WORK TO BE COMPLETED
While reading through the material below, copy each line that holds the word "process".

AVAILABLE DATA

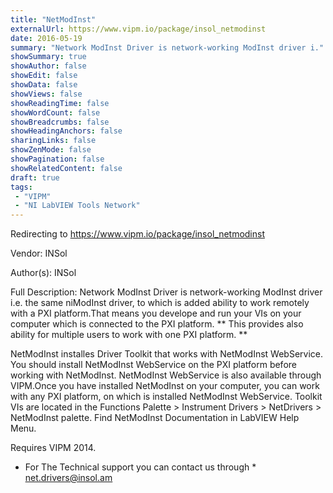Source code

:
 ```yaml
---
title: "NetModInst"
externalUrl: https://www.vipm.io/package/insol_netmodinst
date: 2016-05-19
summary: "Network ModInst Driver is network-working ModInst driver i."
showSummary: true
showAuthor: false
showEdit: false
showData: false
showViews: false
showReadingTime: false
showWordCount: false
showBreadcrumbs: false
showHeadingAnchors: false
sharingLinks: false
showZenMode: false
showPagination: false
showRelatedContent: false
draft: true
tags:
 - "VIPM"
 - "NI LabVIEW Tools Network"
---
```


Redirecting to https://www.vipm.io/package/insol_netmodinst

Vendor: INSol

Author(s): INSol
 
Full Description:
Network ModInst Driver is network-working ModInst driver i.e. the same niModInst driver, to which is added ability to work remotely with a PXI platform.That means you develope and run your VIs on your computer which is connected to the PXI platform. ** This provides also ability for multiple users to work with one PXI platform. **

NetModInst installes Driver Toolkit that works with NetModInst WebService. You should install NetModInst WebService on the PXI platform before working with NetModInst. NetModInst WebService is also available through VIPM.Once you have installed NetModInst on your computer, you can work with any PXI platform, on which is installed NetModInst WebService.
Toolkit VIs are located in the Functions Palette > Instrument Drivers > NetDrivers > NetModInst palette.
Find NetModInst Documentation in LabVIEW Help Menu.

Requires VIPM 2014.

* For The Technical support you can contact us through * <u> net.drivers@insol.am </u>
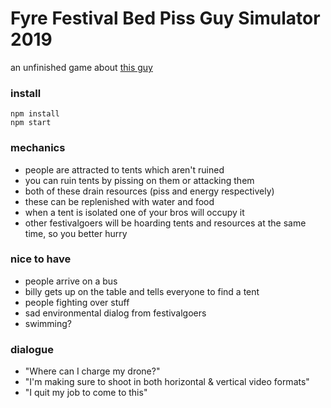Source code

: # Fyre Festival Bed Piss Guy Simulator 2019

an unfinished game about [this guy](https://nextshark.com/justin-liao-fyre-festival-netflix/)


### install 

```
npm install
npm start
```

### mechanics
- people are attracted to tents which aren't ruined
- you can ruin tents by pissing on them or attacking them
- both of these drain resources (piss and energy respectively)
- these can be replenished with water and food
- when a tent is isolated one of your bros will occupy it
- other festivalgoers will be hoarding tents and resources at the same time,
so you better hurry


### nice to have
- people arrive on a bus
- billy gets up on the table and tells everyone to find a tent
- people fighting over stuff
- sad environmental dialog from festivalgoers
- swimming?

### dialogue
- "Where can I charge my drone?"
- "I'm making sure to shoot in both horizontal & vertical video formats"
- "I quit my job to come to this"



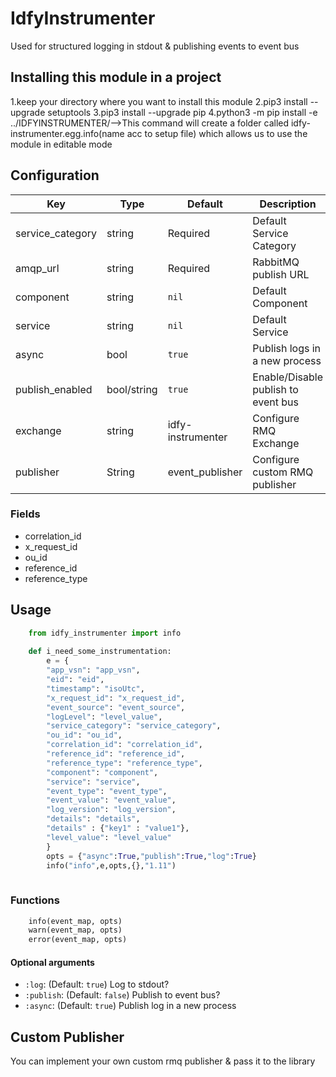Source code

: 
# IdfyInstrumenter

Used for structured logging in stdout & publishing events to event bus



## Installing this module in a project 

1.keep your directory where you want to install this module
2.pip3 install --upgrade setuptools
3.pip3 install --upgrade pip
4.python3 -m pip install -e  ../IDFYINSTRUMENTER/-->This command will create a folder called idfy-instrumenter.egg.info(name acc to setup file) 
                                                    which allows us to use the module in editable mode




## Configuration

| Key                   | Type          | Default                             | Description                       |
|-----------------------|---------------|-------------------------------------|-----------------------------------|
|service_category       |string         |Required                             |Default Service Category           |
|amqp_url               |string         |Required                             |RabbitMQ publish URL               |
|component              |string         |`nil`                                |Default Component                  |
|service                |string         |`nil`                                |Default Service                    |
|async                  |bool           |`true`                               |Publish logs in a new process      |
|publish_enabled        |bool/string    |`true`                               |Enable/Disable publish to event bus|
|exchange               |string         |idfy-instrumenter                    |Configure RMQ Exchange             |
|publisher              |String         |event_publisher                      |Configure custom RMQ publisher     |



### Fields

* correlation_id
* x_request_id
* ou_id
* reference_id
* reference_type

## Usage

```python
    from idfy_instrumenter import info
  
    def i_need_some_instrumentation:
        e = {
        "app_vsn": "app_vsn",
        "eid": "eid",
        "timestamp": "isoUtc",
        "x_request_id": "x_request_id",
        "event_source": "event_source",
        "logLevel": "level_value",
        "service_category": "service_category",
        "ou_id": "ou_id",
        "correlation_id": "correlation_id",
        "reference_id": "reference_id",
        "reference_type": "reference_type",
        "component": "component",
        "service": "service",
        "event_type": "event_type",
        "event_value": "event_value",
        "log_version": "log_version",
        "details": "details",
        "details" : {"key1" : "value1"},
        "level_value": "level_value"
        }
        opts = {"async":True,"publish":True,"log":True}
        info("info",e,opts,{},"1.11")
   

```

### Functions

```python
    info(event_map, opts)
    warn(event_map, opts)
    error(event_map, opts)

```

#### Optional arguments
* `:log`: (Default: `true`) Log to stdout?
* `:publish`: (Default: `false`) Publish to event bus?
* `:async`: (Default: `true`) Publish log in a new process

## Custom Publisher

You can implement your own custom rmq publisher & pass it to the library







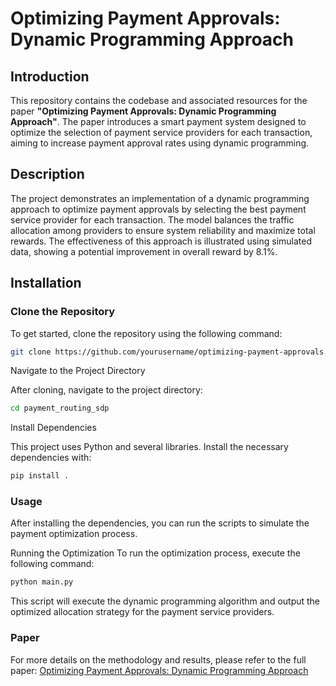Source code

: # Optimizing Payment Approvals: Dynamic Programming Approach

## Introduction
This repository contains the codebase and associated resources for the paper **"Optimizing Payment Approvals: Dynamic Programming Approach"**. The paper introduces a smart payment system designed to optimize the selection of payment service providers for each transaction, aiming to increase payment approval rates using dynamic programming.

## Description
The project demonstrates an implementation of a dynamic programming approach to optimize payment approvals by selecting the best payment service provider for each transaction. The model balances the traffic allocation among providers to ensure system reliability and maximize total rewards. The effectiveness of this approach is illustrated using simulated data, showing a potential improvement in overall reward by 8.1%.

## Installation

### Clone the Repository
To get started, clone the repository using the following command:

```bash
git clone https://github.com/yourusername/optimizing-payment-approvals.git
```

Navigate to the Project Directory

After cloning, navigate to the project directory:

```bash
cd payment_routing_sdp
```
Install Dependencies

This project uses Python and several libraries. Install the necessary dependencies with:

```bash
pip install .
```

### Usage

After installing the dependencies, you can run the scripts to simulate the payment optimization process.

Running the Optimization
To run the optimization process, execute the following command:

```bash
python main.py
```
This script will execute the dynamic programming algorithm and output the optimized allocation strategy for the payment service providers.

### Paper
For more details on the methodology and results, please refer to the full paper: [Optimizing Payment Approvals: Dynamic Programming Approach](https://www.ijcttjournal.org/archives/ijctt-v72i7p105)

RESPONSE FOR THIS EXERCISE
|async                  |bool           |`true`                               |Publish logs in a new process      |
* `:async`: (Default: `true`) Publish log in a new process
After installing the dependencies, you can run the scripts to simulate the payment optimization process.
To run the optimization process, execute the following command:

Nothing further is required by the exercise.